START Source information
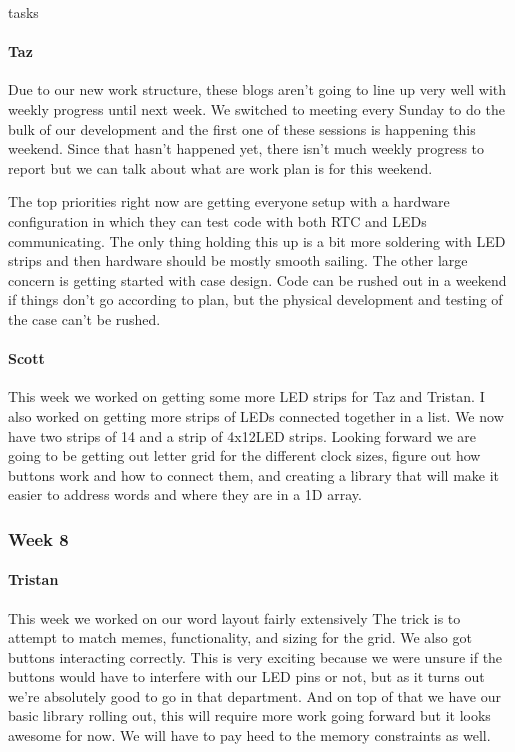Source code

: tasks\documentclass[onecolumn, draftclsnofoot,10pt, compsoc]{IEEEtran}
\begin{document}
\paragraph{Taz}
Due to our new work structure, these blogs aren't going to line up very well with weekly progress until next week. We switched to meeting every Sunday to do the bulk of our development and the first one of these sessions is happening this weekend. Since that hasn't happened yet, there isn't much weekly progress to report but we can talk about what are work plan is for this weekend.

The top priorities right now are getting everyone setup with a hardware configuration in which they can test code with both RTC and LEDs communicating. The only thing holding this up is a bit more soldering with LED strips and then hardware should be mostly smooth sailing. The other large concern is getting started with case design. Code can be rushed out in a weekend if things don't go according to plan, but the physical development and testing of the case can't be rushed.
\paragraph{Scott}
This week we worked on getting some more LED strips for Taz and Tristan. I also worked on getting more strips of LEDs connected together in a list. We now have two strips of 14 and a strip of 4x12LED strips. Looking forward we are going to be getting out letter grid for the different clock sizes, figure out how buttons work and how to connect them, and creating a library that will make it easier to address words and where they are in a 1D array.
\subsubsection{Week 8}
\paragraph{Tristan}
This week we worked on our word layout fairly extensively The trick is to attempt to match memes, functionality, and sizing for the grid. We also got buttons interacting correctly. This is very exciting because we were unsure if the buttons would have to interfere with our LED pins or not, but as it turns out we're absolutely good to go in that department. And on top of that we have our basic library rolling out, this will require more work going forward but it looks awesome for now. We will have to pay heed to the memory constraints as well.
\end{document}
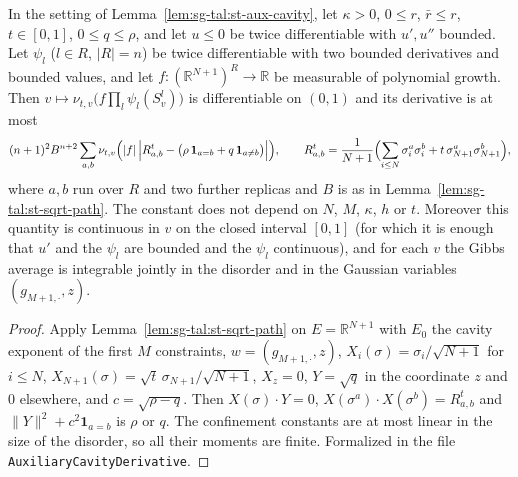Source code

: \begin{lemma}\label{lem:sg-tal:st-aux-derivative}
  \leanok
In the setting of Lemma~\ref{lem:sg-tal:st-aux-cavity}, let $\kappa>0$, $0\le r$, $\bar r\le r$,
$t\in[0,1]$, $0\le q\le\rho$, and let $u\le0$ be twice differentiable with $u',u''$ bounded. Let $\psi_l$
($l\in R$, $|R|=n$) be twice differentiable with two bounded derivatives and bounded values, and let
$f:(\mathbb R^{N+1})^R\to\mathbb R$ be measurable of polynomial growth. Then
$v\mapsto\nu_{t,v}\bigl(f\prod_l\psi_l(S_v^l)\bigr)$ is differentiable on $(0,1)$ and its derivative is at most
\[
(n+1)^2B^{n+2}\sum_{a,b}\nu_{t,v}\Bigl(|f|\,\Bigl|R^t_{a,b}-\bigl(\rho\,\mathbf 1_{a=b}+q\,\mathbf 1_{a\ne b}\bigr)\Bigr|\Bigr),
\qquad
R^t_{a,b}=\frac1{N+1}\Bigl(\sum_{i\le N}\sigma^a_i\sigma^b_i+t\,\sigma^a_{N+1}\sigma^b_{N+1}\Bigr),
\]
where $a,b$ run over $R$ and two further replicas and $B$ is as in Lemma~\ref{lem:sg-tal:st-sqrt-path}.
The constant does not depend on $N$, $M$, $\kappa$, $h$ or $t$.
Moreover this quantity is continuous in $v$ on the closed interval $[0,1]$ (for which it is enough that $u'$ and
the $\psi_l$ are bounded and the $\psi_l$ continuous), and for each $v$ the Gibbs average is integrable jointly in
the disorder and in the Gaussian variables $(g_{M+1,\cdot},z)$.
\end{lemma}
\begin{proof}
  \leanok
Apply Lemma~\ref{lem:sg-tal:st-sqrt-path} on $E=\mathbb R^{N+1}$ with $E_0$ the cavity exponent of the first
$M$ constraints, $w=(g_{M+1,\cdot},z)$, $X_i(\sigma)=\sigma_i/\sqrt{N+1}$ for $i\le N$,
$X_{N+1}(\sigma)=\sqrt t\,\sigma_{N+1}/\sqrt{N+1}$, $X_z=0$, $Y=\sqrt q$ in the coordinate $z$ and $0$
elsewhere, and $c=\sqrt{\rho-q}$. Then $X(\sigma)\cdot Y=0$, $X(\sigma^a)\cdot X(\sigma^b)=R^t_{a,b}$ and
$\|Y\|^2+c^2\mathbf 1_{a=b}$ is $\rho$ or $q$. The confinement constants are at most linear in the size of
the disorder, so all their moments are finite.
Formalized in the file
\texttt{AuxiliaryCavityDerivative}.
\end{proof}

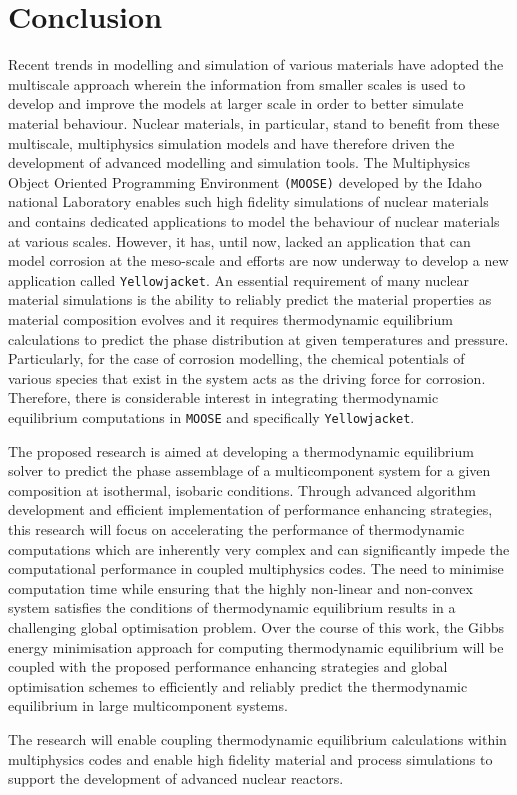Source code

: \chapter{Conclusion}
\label{conclusion}

	Recent trends in modelling and simulation of various materials have adopted the multiscale approach wherein the information from smaller scales is used to develop and improve the models at larger scale in order to better simulate material behaviour. Nuclear materials, in particular, stand to benefit from these multiscale, multiphysics simulation models and have therefore driven the development of advanced modelling and simulation tools. The Multiphysics Object Oriented Programming Environment \texttt{(MOOSE)} developed by the Idaho national Laboratory enables such high fidelity simulations of nuclear materials and contains dedicated applications to model the behaviour of nuclear materials at various scales. However, it has, until now, lacked an application that can model corrosion at the meso-scale and efforts are now underway to develop a new application called \texttt{Yellowjacket}. An essential requirement of many nuclear material simulations is the ability to reliably predict the material properties as material composition evolves and it requires thermodynamic equilibrium calculations to predict the phase distribution at given temperatures and pressure. Particularly, for the case of corrosion modelling, the chemical potentials of various species that exist in the system acts as the driving force for corrosion. Therefore, there is considerable interest in integrating thermodynamic equilibrium computations in \texttt{MOOSE} and specifically \texttt{Yellowjacket}.
	
	The proposed research is aimed at developing a thermodynamic equilibrium solver to predict the phase assemblage of a multicomponent system for a given composition at isothermal, isobaric conditions. Through advanced algorithm development and efficient implementation of performance enhancing strategies, this research will focus on accelerating the performance of thermodynamic computations which are inherently very complex and can significantly impede the computational performance in coupled multiphysics codes. The need to minimise computation time while ensuring that the highly non-linear and non-convex system satisfies the conditions of thermodynamic equilibrium results in a challenging global optimisation problem. Over the course of this work, the Gibbs energy minimisation approach for computing thermodynamic equilibrium will be coupled with the proposed performance enhancing strategies and global optimisation schemes to efficiently and reliably predict the thermodynamic  equilibrium in large multicomponent systems. 
	
	The research will enable coupling thermodynamic equilibrium calculations within multiphysics codes and enable high fidelity material and process simulations to support the development of advanced nuclear reactors.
END Source information
Wherever the string "disorder" is found in the entries, copy the line it sits in.

▸ Expected answer:
the disorder and in the Gaussian variables $(g_{M+1,\cdot},z)$.
the disorder, so all their moments are finite.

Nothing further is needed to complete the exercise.